→ **EXERCISE PROMPT**: Determine the number of lines in the data below that contain the string "stabilizer", and respond with that number alone.
---
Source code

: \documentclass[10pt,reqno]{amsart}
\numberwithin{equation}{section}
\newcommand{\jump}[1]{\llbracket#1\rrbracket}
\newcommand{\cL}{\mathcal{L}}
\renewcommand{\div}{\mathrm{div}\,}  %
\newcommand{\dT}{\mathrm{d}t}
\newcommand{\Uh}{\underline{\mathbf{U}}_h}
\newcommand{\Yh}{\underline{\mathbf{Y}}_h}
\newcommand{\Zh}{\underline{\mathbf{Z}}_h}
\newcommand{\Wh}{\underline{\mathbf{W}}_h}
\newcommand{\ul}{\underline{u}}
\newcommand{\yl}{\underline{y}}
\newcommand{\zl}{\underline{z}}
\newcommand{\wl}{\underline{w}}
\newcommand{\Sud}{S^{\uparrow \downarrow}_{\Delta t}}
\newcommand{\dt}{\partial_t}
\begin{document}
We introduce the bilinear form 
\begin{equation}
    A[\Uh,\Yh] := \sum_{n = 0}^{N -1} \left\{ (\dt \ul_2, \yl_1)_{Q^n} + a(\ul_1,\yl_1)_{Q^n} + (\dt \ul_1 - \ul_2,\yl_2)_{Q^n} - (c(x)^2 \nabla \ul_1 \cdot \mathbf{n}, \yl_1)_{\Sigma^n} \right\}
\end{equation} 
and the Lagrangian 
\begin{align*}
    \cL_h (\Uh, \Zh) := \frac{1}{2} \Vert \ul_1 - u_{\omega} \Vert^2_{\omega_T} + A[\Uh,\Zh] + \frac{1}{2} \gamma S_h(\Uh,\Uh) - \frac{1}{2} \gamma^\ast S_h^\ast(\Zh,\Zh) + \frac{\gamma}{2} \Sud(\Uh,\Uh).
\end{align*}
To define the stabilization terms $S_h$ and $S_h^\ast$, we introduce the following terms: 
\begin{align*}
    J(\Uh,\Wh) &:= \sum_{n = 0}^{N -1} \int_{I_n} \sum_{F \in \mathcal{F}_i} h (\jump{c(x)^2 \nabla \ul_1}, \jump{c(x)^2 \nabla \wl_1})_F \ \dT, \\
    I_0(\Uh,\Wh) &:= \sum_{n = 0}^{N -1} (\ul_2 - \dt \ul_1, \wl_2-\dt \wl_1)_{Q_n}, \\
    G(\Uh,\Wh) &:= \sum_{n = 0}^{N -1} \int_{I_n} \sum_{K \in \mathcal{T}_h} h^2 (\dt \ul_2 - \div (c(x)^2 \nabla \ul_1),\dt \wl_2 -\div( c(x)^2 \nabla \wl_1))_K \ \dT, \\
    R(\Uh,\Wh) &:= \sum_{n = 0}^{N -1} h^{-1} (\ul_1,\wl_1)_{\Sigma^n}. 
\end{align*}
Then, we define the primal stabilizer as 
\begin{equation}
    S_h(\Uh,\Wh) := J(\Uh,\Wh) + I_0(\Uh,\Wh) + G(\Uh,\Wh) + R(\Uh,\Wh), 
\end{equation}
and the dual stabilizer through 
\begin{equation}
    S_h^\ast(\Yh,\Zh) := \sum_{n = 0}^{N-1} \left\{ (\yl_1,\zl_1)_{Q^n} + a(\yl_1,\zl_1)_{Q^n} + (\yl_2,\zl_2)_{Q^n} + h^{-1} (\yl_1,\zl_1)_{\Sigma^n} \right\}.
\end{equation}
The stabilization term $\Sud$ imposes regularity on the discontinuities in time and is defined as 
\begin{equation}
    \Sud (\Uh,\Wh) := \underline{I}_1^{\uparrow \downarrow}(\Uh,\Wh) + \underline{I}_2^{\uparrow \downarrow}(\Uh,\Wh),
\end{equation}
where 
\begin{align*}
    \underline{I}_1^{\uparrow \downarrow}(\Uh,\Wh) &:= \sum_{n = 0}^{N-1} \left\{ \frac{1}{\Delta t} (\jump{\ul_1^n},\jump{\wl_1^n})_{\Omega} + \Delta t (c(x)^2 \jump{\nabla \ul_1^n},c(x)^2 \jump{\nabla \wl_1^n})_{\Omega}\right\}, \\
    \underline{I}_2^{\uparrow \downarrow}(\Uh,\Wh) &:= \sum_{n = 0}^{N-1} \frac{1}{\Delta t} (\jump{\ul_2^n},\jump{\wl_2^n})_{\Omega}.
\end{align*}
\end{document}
---
→ **SOLUTION TO THE EXERCISE**: 2